Making the Process Work for You

Given the substantial time and effort required for the privileging process, taking a strategic approach can significantly improve your chances of success. Before submitting applications, invest time in researching each hospital’s needs and assessing your competition. If a facility already has abundant coverage in your specialty, they may not need additional providers. Conversely, hospitals in underserved areas or those experiencing specialty shortages often welcome new applicants and may expedite the review process.
Thorough organization of your documentation before starting applications can streamline the entire process. Create a comprehensive file containing copies of all your diplomas, certificates, licenses, and training records. Maintain a detailed log of procedures you’ve performed, including dates, supervising physicians, and outcomes. Keeping this information current ensures it’s ready whenever you need to apply for privileges or handle renewals, preventing last-minute scrambling for documentation.
Building relationships with physicians already on staff at your target hospitals can substantially strengthen your application. Their support and willingness to serve as references carries considerable weight with decision-makers. You can develop these connections by attending hospital medical staff meetings as a guest, participating in continuing education offerings at the facility, or collaborating on patient care when opportunities arise.

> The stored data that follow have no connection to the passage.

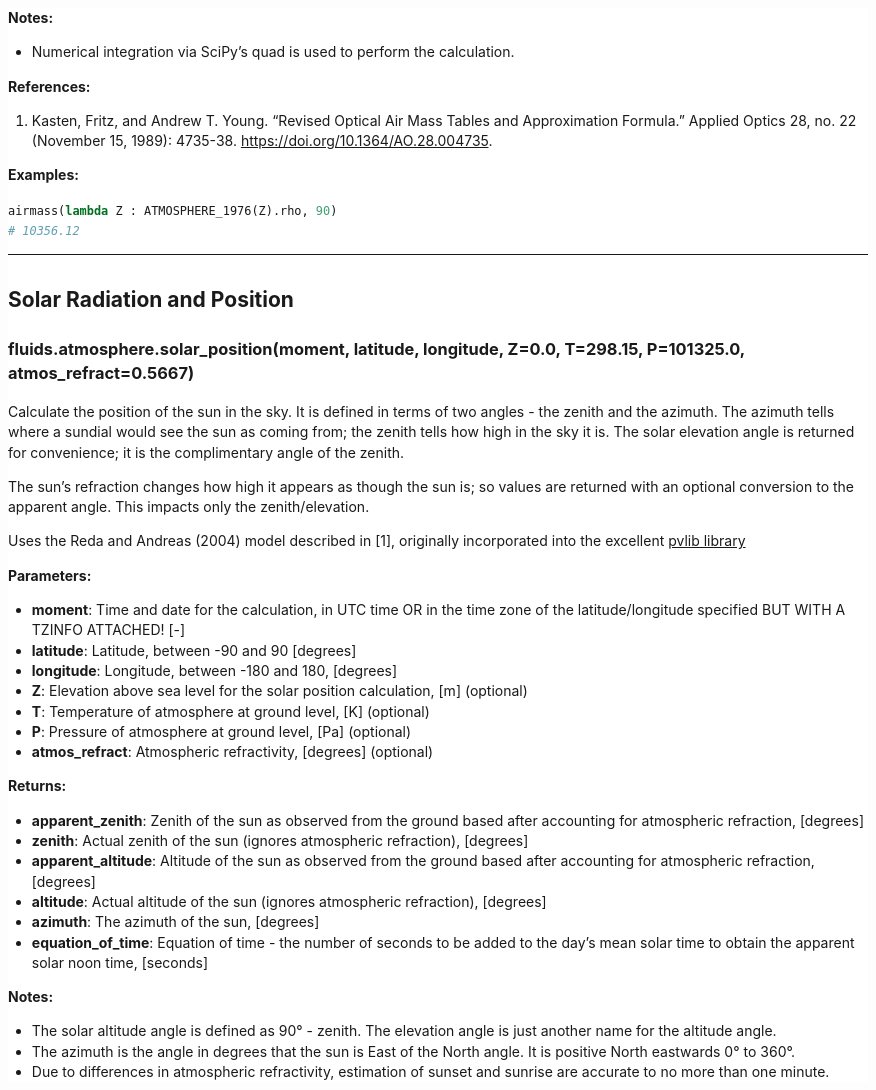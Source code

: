 **Notes:**
- Numerical integration via SciPy’s quad is used to perform the calculation.

**References:**
1. Kasten, Fritz, and Andrew T. Young. “Revised Optical Air Mass Tables and Approximation Formula.” Applied Optics 28, no. 22 (November 15, 1989): 4735-38. https://doi.org/10.1364/AO.28.004735.

**Examples:**
```python
airmass(lambda Z : ATMOSPHERE_1976(Z).rho, 90)
# 10356.12
```

---

## Solar Radiation and Position

### fluids.atmosphere.solar_position(moment, latitude, longitude, Z=0.0, T=298.15, P=101325.0, atmos_refract=0.5667)
Calculate the position of the sun in the sky. It is defined in terms of two angles - the zenith and the azimuth. The azimuth tells where a sundial would see the sun as coming from; the zenith tells how high in the sky it is. The solar elevation angle is returned for convenience; it is the complimentary angle of the zenith.

The sun’s refraction changes how high it appears as though the sun is; so values are returned with an optional conversion to the apparent angle. This impacts only the zenith/elevation.

Uses the Reda and Andreas (2004) model described in [1], originally incorporated into the excellent [pvlib library](https://github.com/pvlib/pvlib-python)

**Parameters:**
- **moment**: Time and date for the calculation, in UTC time OR in the time zone of the latitude/longitude specified BUT WITH A TZINFO ATTACHED! [-]
- **latitude**: Latitude, between -90 and 90 [degrees]
- **longitude**: Longitude, between -180 and 180, [degrees]
- **Z**: Elevation above sea level for the solar position calculation, [m] (optional)
- **T**: Temperature of atmosphere at ground level, [K] (optional)
- **P**: Pressure of atmosphere at ground level, [Pa] (optional)
- **atmos_refract**: Atmospheric refractivity, [degrees] (optional)

**Returns:**
- **apparent_zenith**: Zenith of the sun as observed from the ground based after accounting for atmospheric refraction, [degrees]
- **zenith**: Actual zenith of the sun (ignores atmospheric refraction), [degrees]
- **apparent_altitude**: Altitude of the sun as observed from the ground based after accounting for atmospheric refraction, [degrees]
- **altitude**: Actual altitude of the sun (ignores atmospheric refraction), [degrees]
- **azimuth**: The azimuth of the sun, [degrees]
- **equation_of_time**: Equation of time - the number of seconds to be added to the day’s mean solar time to obtain the apparent solar noon time, [seconds]

**Notes:**
- The solar altitude angle is defined as 90° - zenith. The elevation angle is just another name for the altitude angle.
- The azimuth is the angle in degrees that the sun is East of the North angle. It is positive North eastwards 0° to 360°.
- Due to differences in atmospheric refractivity, estimation of sunset and sunrise are accurate to no more than one minute.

Strategic Planning Checklist:
- Research hospital needs and assess specialty saturation before applying to avoid wasting time on applications unlikely to succeed.

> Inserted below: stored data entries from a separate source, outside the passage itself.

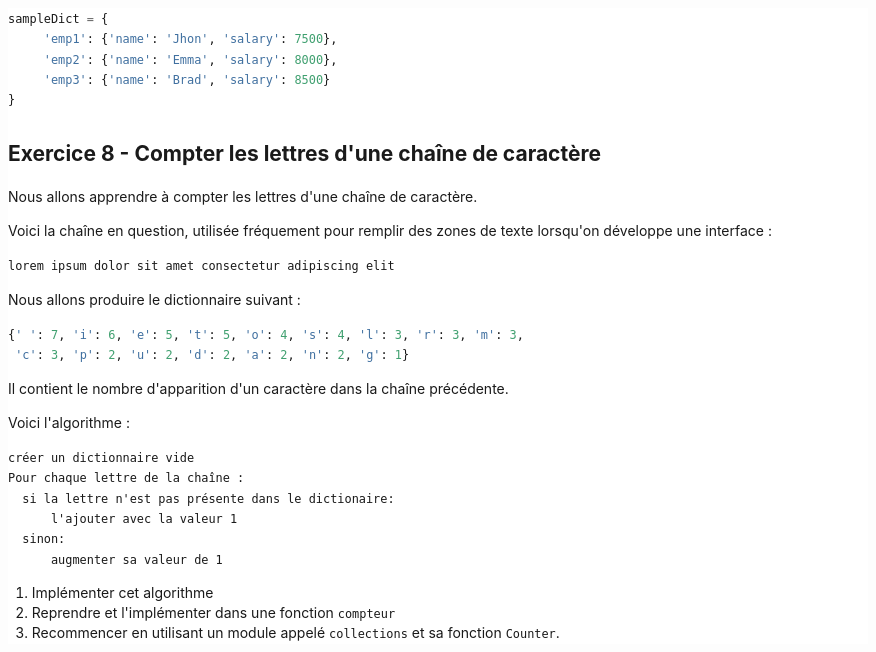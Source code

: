 
```python
sampleDict = {
     'emp1': {'name': 'Jhon', 'salary': 7500},
     'emp2': {'name': 'Emma', 'salary': 8000},
     'emp3': {'name': 'Brad', 'salary': 8500}
}
```

## Exercice 8 - Compter les lettres d'une chaîne de caractère

Nous allons apprendre à compter les lettres d'une chaîne de caractère.

Voici la chaîne en question, utilisée fréquement pour remplir des zones
de texte lorsqu'on développe une interface :


```
lorem ipsum dolor sit amet consectetur adipiscing elit
```

Nous allons produire le dictionnaire suivant :


```python
{' ': 7, 'i': 6, 'e': 5, 't': 5, 'o': 4, 's': 4, 'l': 3, 'r': 3, 'm': 3,
 'c': 3, 'p': 2, 'u': 2, 'd': 2, 'a': 2, 'n': 2, 'g': 1}
```

Il contient le nombre d'apparition d'un caractère dans la chaîne précédente.

Voici l'algorithme :

```
créer un dictionnaire vide
Pour chaque lettre de la chaîne :
  si la lettre n'est pas présente dans le dictionaire:
      l'ajouter avec la valeur 1
  sinon:
      augmenter sa valeur de 1
```

1. Implémenter cet algorithme
2. Reprendre et l'implémenter dans une fonction `compteur`
3. Recommencer en utilisant un module appelé `collections` et sa fonction
  `Counter`.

- Target underserved areas or hospitals with documented shortages in your specialty for better acceptance odds.
- Organize all credentials, certificates, licenses, and training documentation in advance and keep them continuously updated.
- Maintain a detailed procedure log with dates, supervising physicians, and outcomes to demonstrate your experience clearly.

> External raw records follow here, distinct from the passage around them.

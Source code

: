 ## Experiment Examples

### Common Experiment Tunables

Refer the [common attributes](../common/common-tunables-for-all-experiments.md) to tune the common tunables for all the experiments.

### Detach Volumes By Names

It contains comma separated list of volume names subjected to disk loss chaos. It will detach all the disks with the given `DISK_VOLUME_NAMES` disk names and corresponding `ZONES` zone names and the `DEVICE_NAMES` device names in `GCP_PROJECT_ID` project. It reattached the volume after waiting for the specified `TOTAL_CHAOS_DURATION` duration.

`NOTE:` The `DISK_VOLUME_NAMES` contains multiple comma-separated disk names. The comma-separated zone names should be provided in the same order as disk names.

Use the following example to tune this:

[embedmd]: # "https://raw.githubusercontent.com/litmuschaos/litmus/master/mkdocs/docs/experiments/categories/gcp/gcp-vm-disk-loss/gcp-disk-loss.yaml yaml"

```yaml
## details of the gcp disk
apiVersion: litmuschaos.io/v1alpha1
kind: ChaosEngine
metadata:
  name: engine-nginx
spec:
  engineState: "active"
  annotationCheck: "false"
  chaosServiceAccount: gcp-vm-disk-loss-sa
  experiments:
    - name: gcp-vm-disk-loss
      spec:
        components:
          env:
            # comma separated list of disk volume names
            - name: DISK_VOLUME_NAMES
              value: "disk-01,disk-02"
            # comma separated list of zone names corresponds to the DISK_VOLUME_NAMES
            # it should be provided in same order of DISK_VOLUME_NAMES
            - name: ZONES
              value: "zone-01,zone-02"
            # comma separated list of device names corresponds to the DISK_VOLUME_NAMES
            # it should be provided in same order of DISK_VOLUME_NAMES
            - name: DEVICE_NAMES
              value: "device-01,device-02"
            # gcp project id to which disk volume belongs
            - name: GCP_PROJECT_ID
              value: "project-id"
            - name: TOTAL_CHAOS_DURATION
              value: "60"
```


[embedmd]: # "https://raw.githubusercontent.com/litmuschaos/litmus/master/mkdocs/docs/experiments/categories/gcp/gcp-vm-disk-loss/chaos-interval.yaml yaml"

- Cultivate relationships with staff physicians at target hospitals through guest attendance at meetings, continuing education participation, or patient care collaboration.
- Always provide complete honesty in applications, as verification processes are thorough and dishonesty can permanently damage your career.
- If you have problematic background issues, address them proactively with clear explanations rather than attempting concealment.
Summary: Hospital Privileging for Healthcare Providers
Hospital privileging determines what medical services you can provide within a specific facility. Unlike your medical license or insurance credentialing, privileges are specific to each hospital and tailored to your documented training and experience. The process involves extensive application, verification, and committee review, typically taking several months to complete.
Privileges come in various types including active staff, courtesy, consulting, and temporary arrangements. The approval process examines your education, training, procedure experience, references, and professional history in detail. Once granted, privileges require ongoing monitoring and periodic renewal to ensure you maintain competence and appropriate activity levels.
For many healthcare providers, managing privileging alongside insurance credentialing and billing becomes overwhelming. At Medwave, we provide billing, credentialing, and payer contracting services that help healthcare providers manage these administrative requirements efficiently. While we focus primarily on insurance credentialing and billing optimization, we work with many providers who are also navigating the hospital privileging process, and we recognize how these different credentialing activities interconnect.
Hospital privileges open doors to practice in hospital settings, but obtaining and maintaining them requires careful attention to detail, thorough documentation, and patience with lengthy approval processes. The effort pays off by allowing you to provide the full scope of care your patients need in hospital environments.